Trop d’éthique ?

Un nouvel article dans la série de partages  » Foi, Santé et société », proposée par Véronique Vignon, Communautaire et Enrica Zanin, Alliée de la communauté. Véronique a été responsable de l’Unité de Soins Palliatifs à la Clinique de la Toussaint à Strasbourg, Enrica est chercheuse à l’Université de Strasbourg et s’intéresse aux relations entre éthique et littérature. Aujourd’hui, elle cherche à décrire un changement en cours dans notre société : pourquoi l’éthique prend toujours plus de place ? Le bon est-il l’ennemi du bien ?

Depuis quelques années, l’éthique semble envahir tous les aspects de la vie.

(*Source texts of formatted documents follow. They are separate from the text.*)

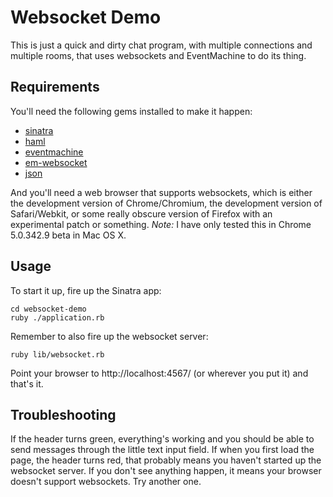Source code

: # Websocket Demo

This is just a quick and dirty chat program, with multiple connections and
multiple rooms, that uses websockets and EventMachine to do its thing.

## Requirements

You'll need the following gems installed to make it happen:

* [sinatra](http://www.sinatrarb.com/)
* [haml](http://haml-lang.com/)
* [eventmachine](http://rubyeventmachine.com/)
* [em-websocket](http://github.com/igrigorik/em-websocket)
* [json](http://flori.github.com/json/)

And you'll need a web browser that supports websockets, which is either the
development version of Chrome/Chromium, the development version of
Safari/Webkit, or some really obscure version of Firefox with an experimental
patch or something. *Note:* I have only tested this in Chrome 5.0.342.9 beta
in Mac OS X.

## Usage

To start it up, fire up the Sinatra app:

    cd websocket-demo
    ruby ./application.rb

Remember to also fire up the websocket server:

    ruby lib/websocket.rb

Point your browser to http://localhost:4567/ (or wherever you put it) and
that's it.

## Troubleshooting

If the header turns green, everything's working and you should be able to send
messages through the little text input field. If when you first load the page,
the header turns red, that probably means you haven't started up the websocket
server. If you don't see anything happen, it means your browser doesn't support
websockets. Try another one.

Des choses et des signes le montrent: sur les étiquettes des sachets de thé est apparue une maxime morale; dans les chambres d’hôtel une pancarte nous invite à faire le «bon» geste en pliant sa serviette pour sauver la planète ; sur les paquets de cigarettes un bandeau blâme publiquement le fumeur ; en librairie des livres qui enseignent à mener une vie « bonne » apparaissent dans le nouveau rayon de développement personnel ; les glaces Ben&Jerry’s sont « éthiques » ; les dosettes de café s’appellent « vertuo ». A Strasbourg, aux pieds de la cathédrale, le kiosque qui vendait des saucisses et des frites et qui s’appelait, jusqu’en 2018, « super Hamburger » s’appelle désormais « Snack éthique ».

Le discours moral envahit des domaines qui n’appartiennent pas, à proprement parler, à la morale, tels que l’écologie, la politique, la promotion des femmes et des minorités ethniques, l’art, la littérature, l’alimentation et aussi la vie spirituelle, car nombreux sont ceux qui fondent leur foi sur la défense de « valeurs chrétiennes ».

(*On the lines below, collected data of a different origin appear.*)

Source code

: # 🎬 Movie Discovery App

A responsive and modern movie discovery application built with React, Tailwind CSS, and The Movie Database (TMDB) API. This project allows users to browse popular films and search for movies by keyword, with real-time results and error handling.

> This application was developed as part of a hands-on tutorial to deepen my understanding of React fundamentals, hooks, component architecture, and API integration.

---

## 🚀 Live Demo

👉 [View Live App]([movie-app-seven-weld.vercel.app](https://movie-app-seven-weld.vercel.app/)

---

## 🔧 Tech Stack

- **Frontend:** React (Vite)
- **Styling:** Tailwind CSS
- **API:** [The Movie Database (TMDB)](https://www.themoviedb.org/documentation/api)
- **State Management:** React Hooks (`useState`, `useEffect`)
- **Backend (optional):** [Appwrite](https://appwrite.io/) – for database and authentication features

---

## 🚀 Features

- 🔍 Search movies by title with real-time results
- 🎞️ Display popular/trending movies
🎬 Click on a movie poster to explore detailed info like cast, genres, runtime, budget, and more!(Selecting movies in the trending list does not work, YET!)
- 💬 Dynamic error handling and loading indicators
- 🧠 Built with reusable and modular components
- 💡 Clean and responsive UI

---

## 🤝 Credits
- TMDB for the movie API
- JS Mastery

Évaluer (et être évalué) en termes de « bon » et de « mauvais », est beaucoup plus fort que distinguer le juste de l’injuste, l’efficace de l’inutile, l’approprié de l’impropre, le salutaire du dangereux, parce que cela implique un jugement de valeur qui touche aux idées et aux individus que les professent. Pour cette raison l’éthique peut susciter une prise de conscience et pousser chacun à s’engager plus pour défendre une cause politique, écologique ou sociale.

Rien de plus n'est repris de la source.